Bay City history boosted by agriculture, oil, industry

Matagorda County TXGenWeb
Bay City was regularly flooded by the Colorado River until levees and dams were built along the river in 1924. Among the most damaging of these floods was the one in 1013, shown above. That flood joined the Colorado and Brazos rivers.

   Bay City, the county seat of Matagorda County, is an incorporated city at the junction of Texas 35 and 60, in the north central portion of the county 90 miles southwest of Houston.  
   The community is named for its location on Bay Prairie, between the richly productive bottomlands of the Colorado River and Caney Creek.  
   It was established in 1894, when David Swickheimer, a Colorado mining millionaire and participant in a promotional organization called the Enterprise Land and Colonizing Company, formed the Bay City Town Company in partnership with G. M. Magill, N. M. Vogelsang, and Nicholas King.  
   Planning that Bay City would one day supplant Matagorda as county seat, the men selected two cow pastures on Bay Prairie as the site for a new community.  

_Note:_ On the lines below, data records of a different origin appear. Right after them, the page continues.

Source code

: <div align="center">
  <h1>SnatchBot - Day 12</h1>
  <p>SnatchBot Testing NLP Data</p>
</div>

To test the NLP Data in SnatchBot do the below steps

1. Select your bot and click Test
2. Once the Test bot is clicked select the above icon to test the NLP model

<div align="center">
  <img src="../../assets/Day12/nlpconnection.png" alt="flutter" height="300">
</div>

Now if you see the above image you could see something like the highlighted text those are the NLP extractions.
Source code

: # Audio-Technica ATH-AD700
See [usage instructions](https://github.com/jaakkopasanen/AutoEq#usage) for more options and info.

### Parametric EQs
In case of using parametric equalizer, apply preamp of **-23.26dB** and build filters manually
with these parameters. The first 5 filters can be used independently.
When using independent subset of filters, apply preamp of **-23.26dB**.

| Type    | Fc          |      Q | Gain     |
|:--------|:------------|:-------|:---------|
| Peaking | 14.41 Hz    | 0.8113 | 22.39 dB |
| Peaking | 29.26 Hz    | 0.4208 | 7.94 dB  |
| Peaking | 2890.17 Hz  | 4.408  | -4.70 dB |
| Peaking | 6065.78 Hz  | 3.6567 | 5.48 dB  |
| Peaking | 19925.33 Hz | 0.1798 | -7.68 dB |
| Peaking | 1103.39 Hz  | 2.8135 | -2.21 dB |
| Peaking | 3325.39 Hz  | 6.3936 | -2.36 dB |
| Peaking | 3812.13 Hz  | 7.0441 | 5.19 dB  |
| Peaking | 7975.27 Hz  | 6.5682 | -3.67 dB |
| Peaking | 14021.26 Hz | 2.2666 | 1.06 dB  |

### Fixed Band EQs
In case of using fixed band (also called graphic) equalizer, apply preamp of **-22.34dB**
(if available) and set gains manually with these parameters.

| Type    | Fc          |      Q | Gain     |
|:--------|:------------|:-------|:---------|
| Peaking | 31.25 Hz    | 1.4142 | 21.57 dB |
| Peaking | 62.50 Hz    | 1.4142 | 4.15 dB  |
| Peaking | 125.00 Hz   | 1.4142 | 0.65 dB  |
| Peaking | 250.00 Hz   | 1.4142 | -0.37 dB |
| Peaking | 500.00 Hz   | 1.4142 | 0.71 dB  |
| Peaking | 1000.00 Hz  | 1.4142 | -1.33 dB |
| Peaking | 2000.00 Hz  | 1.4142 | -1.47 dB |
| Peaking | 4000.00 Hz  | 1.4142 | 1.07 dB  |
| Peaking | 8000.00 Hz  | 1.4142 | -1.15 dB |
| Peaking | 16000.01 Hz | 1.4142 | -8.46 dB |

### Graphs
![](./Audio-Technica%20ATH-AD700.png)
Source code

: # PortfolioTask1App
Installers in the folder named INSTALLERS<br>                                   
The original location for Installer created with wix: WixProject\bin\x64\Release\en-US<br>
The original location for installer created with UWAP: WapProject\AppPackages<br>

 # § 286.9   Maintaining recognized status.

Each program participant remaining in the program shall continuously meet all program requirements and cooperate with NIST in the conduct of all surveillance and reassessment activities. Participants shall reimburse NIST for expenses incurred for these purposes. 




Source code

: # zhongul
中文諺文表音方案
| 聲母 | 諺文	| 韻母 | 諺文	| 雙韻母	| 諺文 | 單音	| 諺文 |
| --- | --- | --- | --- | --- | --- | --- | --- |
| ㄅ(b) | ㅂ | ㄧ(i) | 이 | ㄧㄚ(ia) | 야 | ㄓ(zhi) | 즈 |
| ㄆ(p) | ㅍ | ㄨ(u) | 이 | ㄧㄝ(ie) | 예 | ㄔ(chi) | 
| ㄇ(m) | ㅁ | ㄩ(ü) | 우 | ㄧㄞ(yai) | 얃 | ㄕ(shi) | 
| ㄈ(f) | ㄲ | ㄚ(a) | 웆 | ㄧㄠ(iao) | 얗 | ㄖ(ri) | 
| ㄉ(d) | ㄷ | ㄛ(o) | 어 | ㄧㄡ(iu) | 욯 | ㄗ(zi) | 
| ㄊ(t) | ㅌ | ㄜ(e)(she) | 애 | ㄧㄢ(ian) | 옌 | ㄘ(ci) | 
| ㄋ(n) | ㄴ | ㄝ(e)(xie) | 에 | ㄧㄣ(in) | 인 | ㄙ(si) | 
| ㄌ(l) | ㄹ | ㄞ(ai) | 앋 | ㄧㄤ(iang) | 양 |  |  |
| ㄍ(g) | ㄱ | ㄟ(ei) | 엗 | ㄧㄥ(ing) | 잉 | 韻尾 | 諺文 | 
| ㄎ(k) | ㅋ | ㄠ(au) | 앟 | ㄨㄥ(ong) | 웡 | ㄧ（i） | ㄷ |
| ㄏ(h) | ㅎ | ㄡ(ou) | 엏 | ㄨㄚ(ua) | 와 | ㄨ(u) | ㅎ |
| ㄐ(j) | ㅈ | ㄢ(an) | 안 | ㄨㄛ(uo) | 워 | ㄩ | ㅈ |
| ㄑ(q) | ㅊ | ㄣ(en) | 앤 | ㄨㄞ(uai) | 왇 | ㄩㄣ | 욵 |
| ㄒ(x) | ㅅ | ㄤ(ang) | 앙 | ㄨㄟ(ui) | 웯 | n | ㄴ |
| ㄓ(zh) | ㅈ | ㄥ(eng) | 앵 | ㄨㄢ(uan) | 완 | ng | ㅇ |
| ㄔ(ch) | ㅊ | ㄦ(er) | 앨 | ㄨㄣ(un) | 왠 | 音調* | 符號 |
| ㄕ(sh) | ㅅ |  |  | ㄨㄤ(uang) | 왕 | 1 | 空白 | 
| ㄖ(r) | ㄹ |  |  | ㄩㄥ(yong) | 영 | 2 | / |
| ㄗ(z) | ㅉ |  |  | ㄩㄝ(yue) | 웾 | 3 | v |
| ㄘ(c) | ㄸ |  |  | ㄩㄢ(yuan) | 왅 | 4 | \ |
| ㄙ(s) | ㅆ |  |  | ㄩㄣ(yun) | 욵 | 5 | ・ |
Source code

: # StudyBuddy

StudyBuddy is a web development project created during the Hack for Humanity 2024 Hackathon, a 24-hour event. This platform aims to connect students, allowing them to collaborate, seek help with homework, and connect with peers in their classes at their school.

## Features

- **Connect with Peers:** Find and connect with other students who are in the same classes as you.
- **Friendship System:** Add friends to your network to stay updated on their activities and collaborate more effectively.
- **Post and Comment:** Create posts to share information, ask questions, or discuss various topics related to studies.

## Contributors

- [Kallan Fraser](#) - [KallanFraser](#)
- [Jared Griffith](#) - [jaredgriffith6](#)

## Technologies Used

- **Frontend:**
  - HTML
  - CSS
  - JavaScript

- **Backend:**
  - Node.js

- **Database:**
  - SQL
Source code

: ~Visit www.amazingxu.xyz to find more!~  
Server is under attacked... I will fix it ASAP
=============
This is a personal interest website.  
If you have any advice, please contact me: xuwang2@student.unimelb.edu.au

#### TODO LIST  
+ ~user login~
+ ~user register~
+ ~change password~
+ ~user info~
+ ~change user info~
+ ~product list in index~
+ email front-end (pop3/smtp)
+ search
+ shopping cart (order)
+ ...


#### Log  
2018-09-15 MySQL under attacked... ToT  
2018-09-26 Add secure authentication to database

   The company bought 320 acres from D.P. Moore and another 320 acres from the Mensing brothers of Galveston.  
   One square mile was given to the townsite, on which the promoters laid out wide, regular streets. Elliott’s Ferry, two miles away, provided transportation across the Colorado River. 
   In August 1894, before a single building had been erected, Magill and Vogelsang released the first issue of the Bay City Breeze and began to promote the new community.  
   Distributed countywide, the newspaper, coupled with the promoters’ promise to build a new courthouse if the county government were moved, succeeded in convincing county residents to support the new town.